Tal qual a escrita dos jogos recentes da Bethesda, aqui nada parece muito natural ou vivo. O jogo apresenta conceitos muito interessantes, toda a premissa do jogo principal se tratar de curiosidade cientifica, certas missões de facção que apresentam ambientações interessantes me empolgam, mas na hora de aprofundar em qualquer um de seus temas ou até mesmo olhar de forma menos grandiosa e trabalhar os personagens, sinto que o jogo peca muito.

A forma com que os personagens conversam com você é mecânica demais, a forma com que o jogo tem claramente uma programação de quando certos diálogos ativam e elas aparecem em momentos inapropriados quebra minha imersão. No fim, eu tive muito interesse inicial nas pessoas que cercavam meu personagem, mas só os enxergava como bonecos e não me importava de verdade com nenhum deles. Aqui temos um mundo interessante, cheio de boas premissas, mas que ta tão preocupado em falar e abraçar tanta coisa que acaba não sendo nada.

Tudo isso culminou comigo terminando o jogo na mais completa apatia. 

Principalmente depois de uma missão profundamente mal escrita, com diálogos contraditórios a cada cinco minutos e com uma moralidade cinza forçadíssima, o pouco que me importava com as pessoas do mundo do jogo se esvaiu. Acabou que para mim o universo do jogo era só um playground, e não um mundo com personagens envolventes.

Mas… estranhamente o jogo abordou esse meu sentimento com o final e o New Game+.

Pensando sobre Starfield, eu cheguei na conclusão que ele quer ser muitas coisas mas acaba não falando sobre nada na verdade. Ele fala sobre o glamour da curiosidade cientifica e o quanto o universo é vasto, encantador mas pode ser muito amedrontador, mas não aborda nada disso com profundidade.

Eu não vou elaborar sobre as revelações, sobre o final ou o new game+ do jogo, mas saiba que ele faz coisas bem interessantes que conversaram bastante com minha apatia com o universo do jogo.

Eu acho que acabou sendo acidental, mas me peguei pensando o quanto o texto sobre a resolução final do jogo conversa sobre a apatia do jogador com o que ele está vendo a sua volta, e como ele enxerga as coisas apenas como um objetivo a ser conquistado, não importando as relações supostamente construídas ao longo do caminho.

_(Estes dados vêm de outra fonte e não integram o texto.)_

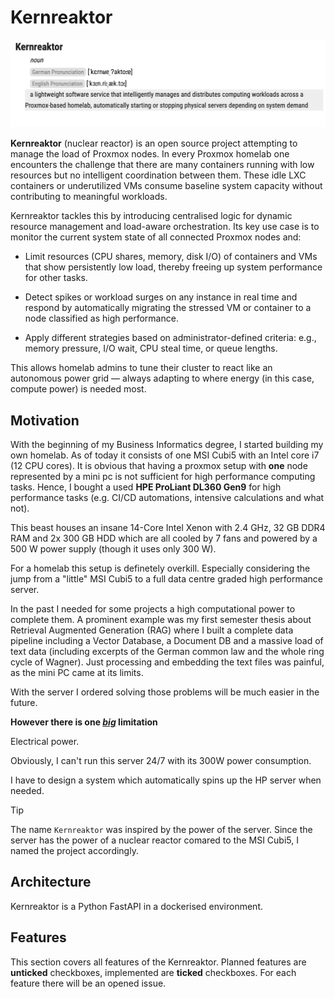 # Kernreaktor

![Kernreaktor Definition](docs/assets/definition.png)

**Kernreaktor** (nuclear reactor) is an open source project attempting to manage the load of Proxmox nodes. In every Proxmox homelab one encounters the challenge that there are many containers running with low resources but no intelligent coordination between them. These idle LXC containers or underutilized VMs consume baseline system capacity without contributing to meaningful workloads.

Kernreaktor tackles this by introducing centralised logic for dynamic resource management and load-aware orchestration. Its key use case is to monitor the current system state of all connected Proxmox nodes and:

- Limit resources (CPU shares, memory, disk I/O) of containers and VMs that show persistently low load, thereby freeing up system performance for other tasks.

- Detect spikes or workload surges on any instance in real time and respond by automatically migrating the stressed VM or container to a node classified as high performance.

- Apply different strategies based on administrator-defined criteria: e.g., memory pressure, I/O wait, CPU steal time, or queue lengths.

This allows homelab admins to tune their cluster to react like an autonomous power grid — always adapting to where energy (in this case, compute power) is needed most.

## Motivation

With the beginning of my Business Informatics degree, I started building my own homelab. As of today it consists of one MSI Cubi5 with an Intel core i7 (12 CPU cores). It is obvious that having a proxmox setup with **one** node represented by a mini pc is not sufficient for high performance computing tasks. Hence, I bought a used **HPE ProLiant DL360 Gen9** for high performance tasks (e.g. CI/CD automations, intensive calculations and what not).

This beast houses an insane 14-Core Intel Xenon with 2.4 GHz, 32 GB DDR4 RAM and 2x 300 GB HDD which are all cooled by 7 fans and powered by a 500 W power supply (though it uses only 300 W).

For a homelab this setup is definetely overkill. Especially considering the jump from a "little" MSI Cubi5 to a full data centre graded high performance server.

In the past I needed for some projects a high computational power to complete them. A prominent example was my first semester thesis about Retrieval Augmented Generation (RAG) where I built a complete data pipeline including a Vector Database, a Document DB and a massive load of text data (including excerpts of the German common law and the whole ring cycle of Wagner). Just processing and embedding the text files was painful, as the mini PC came at its limits.

With the server I ordered solving those problems will be much easier in the future.

**However there is one <u>_big_</u> limitation**

Electrical power.

Obviously, I can't run this server 24/7 with its 300W power consumption.

I have to design a system which automatically spins up the HP server when needed.

>[!TIP]
>The name `Kernreaktor` was inspired by the power of the server. Since the server has the power of a nuclear reactor comared to the MSI Cubi5, I named the project accordingly.

## Architecture

Kernreaktor is a Python FastAPI in a dockerised environment.

## Features

This section covers all features of the Kernreaktor. Planned features are **unticked** checkboxes, implemented are **ticked** checkboxes. For each feature there will be an opened issue.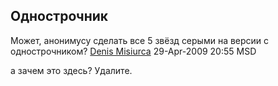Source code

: ## Однострочник

Может, анонимусу сделать все 5 звёзд серыми на версии с однострочником?
[Denis Misiurca](User:INFOMAN "wikilink") 29-Apr-2009 20:55 MSD

а зачем это здесь? Удалите.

Observei muitos comentários afirmando que a melhor forma de aproveitar esse jogo, é focando em terminar o jogo e depois parti para as coisas secundárias… Por favor, não caia nessa

Starfield tem um New Game+ com coisas interessantes que provavelmente o peso delas só acontece se você conhece bem o mundo do jogo. Pela natureza do final, é possível que quem chegue no New Game+ fique, na realidade, desestimulado de explorar as opções secundárias do jogo.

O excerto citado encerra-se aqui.